Experiencing a sudden realisation - a Eureka moment - might lead you to believe that a false statement is true
Smiling man
I’ve got it! But wait…
Gary Burchell/Getty Images

Science is littered with stories of “Eureka!” or “Aha!” moments – the sudden realisation of a great truth. But it turns out that these flashes of inspiration may sometimes lead us astray.

Ruben Laukkonen at Vrije Universiteit Amsterdam and his colleagues asked 300 people to look at a series of statements and decide, on a 12-point scale, how certain they felt about whether the statement was true or not.

The team split the participants into three equal groups, giving each a slightly different version of the task.

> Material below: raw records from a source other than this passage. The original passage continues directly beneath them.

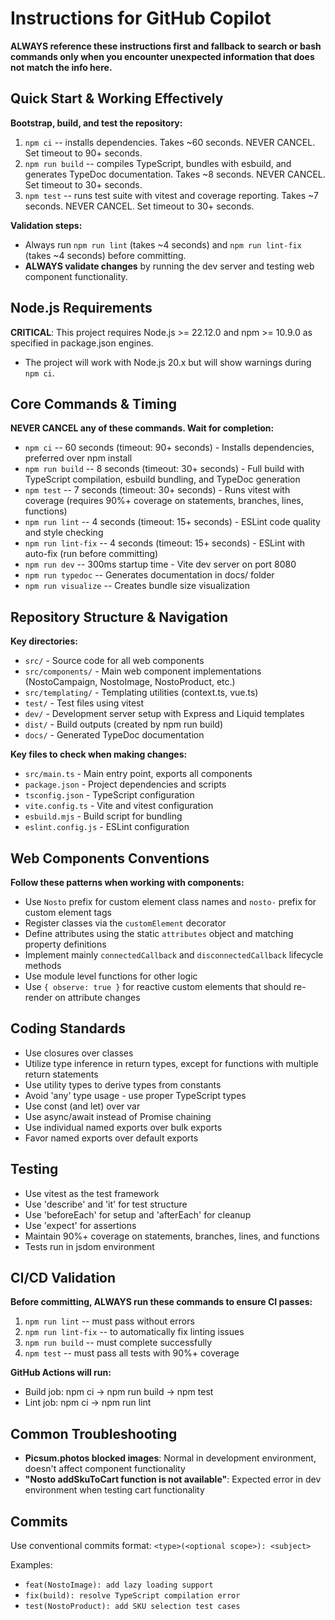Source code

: # Instructions for GitHub Copilot

**ALWAYS reference these instructions first and fallback to search or bash commands only when you encounter unexpected information that does not match the info here.**

## Quick Start & Working Effectively

**Bootstrap, build, and test the repository:**
1. `npm ci` -- installs dependencies. Takes ~60 seconds. NEVER CANCEL. Set timeout to 90+ seconds.
2. `npm run build` -- compiles TypeScript, bundles with esbuild, and generates TypeDoc documentation. Takes ~8 seconds. NEVER CANCEL. Set timeout to 30+ seconds.
3. `npm test` -- runs test suite with vitest and coverage reporting. Takes ~7 seconds. NEVER CANCEL. Set timeout to 30+ seconds.

**Validation steps:**
- Always run `npm run lint` (takes ~4 seconds) and `npm run lint-fix` (takes ~4 seconds) before committing.
- **ALWAYS validate changes** by running the dev server and testing web component functionality.

## Node.js Requirements

**CRITICAL**: This project requires Node.js >= 22.12.0 and npm >= 10.9.0 as specified in package.json engines.
- The project will work with Node.js 20.x but will show warnings during `npm ci`.


## Core Commands & Timing

**NEVER CANCEL any of these commands. Wait for completion:**

- `npm ci` -- 60 seconds (timeout: 90+ seconds) - Installs dependencies, preferred over npm install
- `npm run build` -- 8 seconds (timeout: 30+ seconds) - Full build with TypeScript compilation, esbuild bundling, and TypeDoc generation
- `npm test` -- 7 seconds (timeout: 30+ seconds) - Runs vitest with coverage (requires 90%+ coverage on statements, branches, lines, functions)
- `npm run lint` -- 4 seconds (timeout: 15+ seconds) - ESLint code quality and style checking
- `npm run lint-fix` -- 4 seconds (timeout: 15+ seconds) - ESLint with auto-fix (run before committing)
- `npm run dev` -- 300ms startup time - Vite dev server on port 8080
- `npm run typedoc` -- Generates documentation in docs/ folder
- `npm run visualize` -- Creates bundle size visualization

## Repository Structure & Navigation

**Key directories:**
- `src/` - Source code for all web components
- `src/components/` - Main web component implementations (NostoCampaign, NostoImage, NostoProduct, etc.)
- `src/templating/` - Templating utilities (context.ts, vue.ts)
- `test/` - Test files using vitest
- `dev/` - Development server setup with Express and Liquid templates
- `dist/` - Build outputs (created by npm run build)
- `docs/` - Generated TypeDoc documentation

**Key files to check when making changes:**
- `src/main.ts` - Main entry point, exports all components
- `package.json` - Project dependencies and scripts
- `tsconfig.json` - TypeScript configuration
- `vite.config.ts` - Vite and vitest configuration
- `esbuild.mjs` - Build script for bundling
- `eslint.config.js` - ESLint configuration

## Web Components Conventions

**Follow these patterns when working with components:**
- Use `Nosto` prefix for custom element class names and `nosto-` prefix for custom element tags
- Register classes via the `customElement` decorator
- Define attributes using the static `attributes` object and matching property definitions
- Implement mainly `connectedCallback` and `disconnectedCallback` lifecycle methods
- Use module level functions for other logic
- Use `{ observe: true }` for reactive custom elements that should re-render on attribute changes

## Coding Standards

- Use closures over classes
- Utilize type inference in return types, except for functions with multiple return statements
- Use utility types to derive types from constants
- Avoid 'any' type usage - use proper TypeScript types
- Use const (and let) over var
- Use async/await instead of Promise chaining
- Use individual named exports over bulk exports
- Favor named exports over default exports

## Testing

- Use vitest as the test framework
- Use 'describe' and 'it' for test structure
- Use 'beforeEach' for setup and 'afterEach' for cleanup
- Use 'expect' for assertions
- Maintain 90%+ coverage on statements, branches, lines, and functions
- Tests run in jsdom environment

## CI/CD Validation

**Before committing, ALWAYS run these commands to ensure CI passes:**
1. `npm run lint` -- must pass without errors
2. `npm run lint-fix` -- to automatically fix linting issues
3. `npm run build` -- must complete successfully
4. `npm test` -- must pass all tests with 90%+ coverage

**GitHub Actions will run:**
- Build job: npm ci → npm run build → npm test
- Lint job: npm ci → npm run lint



## Common Troubleshooting

- **Picsum.photos blocked images**: Normal in development environment, doesn't affect component functionality
- **"Nosto addSkuToCart function is not available"**: Expected error in dev environment when testing cart functionality

## Commits

Use conventional commits format: `<type>(<optional scope>): <subject>`

Examples:
- `feat(NostoImage): add lazy loading support`
- `fix(build): resolve TypeScript compilation error`
- `test(NostoProduct): add SKU selection test cases`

The first group had to solve an anagram to reveal one of the words in each statement. For example, “There are more than 100,000 craters on the nomo” (moon) or “ithlium (lithium) is the lightest of all metals”.

The idea was to engineer a Eureka moment amongst participants, and people reported experiencing such a breakthrough 39 per cent of the time.

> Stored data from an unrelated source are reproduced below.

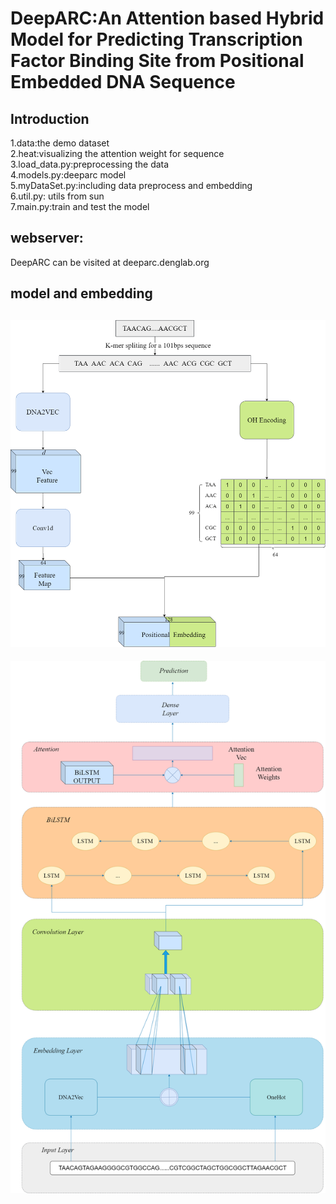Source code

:# DeepARC:An Attention based Hybrid Model for Predicting Transcription Factor Binding Site from Positional Embedded DNA Sequence

## Introduction
1.data:the demo dataset<br>
2.heat:visualizing the attention weight for sequence<br>
3.load_data.py:preprocessing the data<br>
4.models.py:deeparc model<br>
5.myDataSet.py:including data preprocess and embedding<br>
6.util.py: utils from sun <br>
7.main.py:train and test the model<br>
## webserver:
DeepARC can be visited at deeparc.denglab.org

## model and embedding
![](resouces/Embedding.png)
---
![](resouces/model.png)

The second group were presented plain statements, without an anagram, and the final group were presented the statements but with the a word withheld for 15 seconds, roughly the amount of time it took for the others to solve the anagram.

Participants who had a Eureka moment after solving an anagram rated the statements 7 per cent higher on the 12-point truth scale, regardless of whether the statement was actually true or not.

“When you consider that this was driven by something as trivial as an anagram, the effect of a genuine Aha! moment on truth judgements is likely to be much stronger,” says Laukonnen.

He speculates that it might underlie some of the effectiveness of fake news. “A well-crafted narrative sprinkled with fake evidence could set the reader up to experience an Aha! moment,” says Laukonnen. “The Aha! moment may be true in the context of the article, but false because the content of the article itself is false.”

“Ultimately the hope is that if we understand the nature of Eureka moments we can use them more effectively” he says.

Gerd Gigerenzer at the Max Planck Institute for Human Development says that while the results are interesting, he still doesn’t see a reason to distrust Eureka moments. He says social psychologists have “a bias for looking for biases” and that the results may not stand up to scrutiny.